··· DATA ···

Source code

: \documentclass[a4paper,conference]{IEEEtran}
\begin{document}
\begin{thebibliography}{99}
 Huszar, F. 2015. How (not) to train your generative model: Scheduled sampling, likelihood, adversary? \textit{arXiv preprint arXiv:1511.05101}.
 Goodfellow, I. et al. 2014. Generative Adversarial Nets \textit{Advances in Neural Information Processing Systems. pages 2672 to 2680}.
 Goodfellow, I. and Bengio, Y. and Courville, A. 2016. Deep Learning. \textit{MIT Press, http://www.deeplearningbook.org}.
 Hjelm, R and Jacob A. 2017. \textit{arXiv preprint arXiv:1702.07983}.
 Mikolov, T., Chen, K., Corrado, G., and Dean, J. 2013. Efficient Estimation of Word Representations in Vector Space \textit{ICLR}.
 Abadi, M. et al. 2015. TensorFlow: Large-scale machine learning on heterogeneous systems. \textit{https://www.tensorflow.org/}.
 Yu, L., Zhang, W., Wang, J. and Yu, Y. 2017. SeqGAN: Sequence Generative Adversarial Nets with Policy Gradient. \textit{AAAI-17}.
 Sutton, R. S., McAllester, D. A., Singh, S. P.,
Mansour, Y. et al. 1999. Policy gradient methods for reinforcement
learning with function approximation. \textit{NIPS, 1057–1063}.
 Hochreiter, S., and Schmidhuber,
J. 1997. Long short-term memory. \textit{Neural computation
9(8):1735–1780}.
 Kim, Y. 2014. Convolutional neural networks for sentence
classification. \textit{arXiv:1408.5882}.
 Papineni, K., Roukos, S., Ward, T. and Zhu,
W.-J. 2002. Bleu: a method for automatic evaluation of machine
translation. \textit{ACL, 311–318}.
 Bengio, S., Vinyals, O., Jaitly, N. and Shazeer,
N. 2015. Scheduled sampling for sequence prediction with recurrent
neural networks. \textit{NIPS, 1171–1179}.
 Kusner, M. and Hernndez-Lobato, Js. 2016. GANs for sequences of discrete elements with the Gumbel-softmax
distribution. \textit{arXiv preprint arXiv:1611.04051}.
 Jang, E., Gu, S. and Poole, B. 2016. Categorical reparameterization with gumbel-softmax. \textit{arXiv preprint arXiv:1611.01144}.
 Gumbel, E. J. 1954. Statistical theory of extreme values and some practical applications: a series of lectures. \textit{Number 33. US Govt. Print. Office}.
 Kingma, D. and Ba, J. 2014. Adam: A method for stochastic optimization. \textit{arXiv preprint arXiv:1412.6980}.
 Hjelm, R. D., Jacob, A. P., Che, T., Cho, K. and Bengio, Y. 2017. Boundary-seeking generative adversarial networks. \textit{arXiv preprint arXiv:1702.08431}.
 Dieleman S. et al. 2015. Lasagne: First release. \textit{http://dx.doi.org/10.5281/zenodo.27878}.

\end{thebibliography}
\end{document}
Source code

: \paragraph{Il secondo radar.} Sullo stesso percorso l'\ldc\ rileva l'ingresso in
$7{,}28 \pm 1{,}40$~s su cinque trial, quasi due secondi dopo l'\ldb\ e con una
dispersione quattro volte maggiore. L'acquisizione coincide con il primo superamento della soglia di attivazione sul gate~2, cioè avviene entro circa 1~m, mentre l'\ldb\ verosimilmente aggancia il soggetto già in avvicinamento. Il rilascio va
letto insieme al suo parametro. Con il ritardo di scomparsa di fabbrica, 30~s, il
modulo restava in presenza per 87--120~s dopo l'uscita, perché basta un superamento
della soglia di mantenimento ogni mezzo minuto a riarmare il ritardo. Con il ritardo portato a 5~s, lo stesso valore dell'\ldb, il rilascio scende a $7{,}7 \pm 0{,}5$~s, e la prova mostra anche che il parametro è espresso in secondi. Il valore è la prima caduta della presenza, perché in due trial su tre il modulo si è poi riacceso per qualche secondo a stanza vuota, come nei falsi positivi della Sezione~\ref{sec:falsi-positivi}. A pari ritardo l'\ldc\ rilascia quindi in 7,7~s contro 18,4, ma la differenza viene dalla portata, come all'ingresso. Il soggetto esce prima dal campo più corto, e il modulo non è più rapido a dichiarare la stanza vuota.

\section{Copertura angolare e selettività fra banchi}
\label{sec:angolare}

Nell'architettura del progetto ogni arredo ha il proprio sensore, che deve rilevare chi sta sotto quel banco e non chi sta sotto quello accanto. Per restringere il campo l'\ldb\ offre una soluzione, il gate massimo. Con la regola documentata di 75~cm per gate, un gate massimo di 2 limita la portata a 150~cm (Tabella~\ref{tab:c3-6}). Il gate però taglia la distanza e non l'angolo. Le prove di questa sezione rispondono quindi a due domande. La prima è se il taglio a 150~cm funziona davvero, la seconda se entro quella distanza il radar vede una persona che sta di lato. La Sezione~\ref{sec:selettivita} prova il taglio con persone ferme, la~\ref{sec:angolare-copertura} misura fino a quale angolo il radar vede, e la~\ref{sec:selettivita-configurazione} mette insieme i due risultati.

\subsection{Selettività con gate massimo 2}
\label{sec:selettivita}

···

**EXERCISE**
To answer, copy each line from the material above that has the word "Sezione".

**ANSWER FOR THIS EXERCISE**
della soglia di mantenimento ogni mezzo minuto a riarmare il ritardo. Con il ritardo portato a 5~s, lo stesso valore dell'\ldb, il rilascio scende a $7{,}7 \pm 0{,}5$~s, e la prova mostra anche che il parametro è espresso in secondi. Il valore è la prima caduta della presenza, perché in due trial su tre il modulo si è poi riacceso per qualche secondo a stanza vuota, come nei falsi positivi della Sezione~\ref{sec:falsi-positivi}. A pari ritardo l'\ldc\ rilascia quindi in 7,7~s contro 18,4, ma la differenza viene dalla portata, come all'ingresso. Il soggetto esce prima dal campo più corto, e il modulo non è più rapido a dichiarare la stanza vuota.
Nell'architettura del progetto ogni arredo ha il proprio sensore, che deve rilevare chi sta sotto quel banco e non chi sta sotto quello accanto. Per restringere il campo l'\ldb\ offre una soluzione, il gate massimo. Con la regola documentata di 75~cm per gate, un gate massimo di 2 limita la portata a 150~cm (Tabella~\ref{tab:c3-6}). Il gate però taglia la distanza e non l'angolo. Le prove di questa sezione rispondono quindi a due domande. La prima è se il taglio a 150~cm funziona davvero, la seconda se entro quella distanza il radar vede una persona che sta di lato. La Sezione~\ref{sec:selettivita} prova il taglio con persone ferme, la~\ref{sec:angolare-copertura} misura fino a quale angolo il radar vede, e la~\ref{sec:selettivita-configurazione} mette insieme i due risultati.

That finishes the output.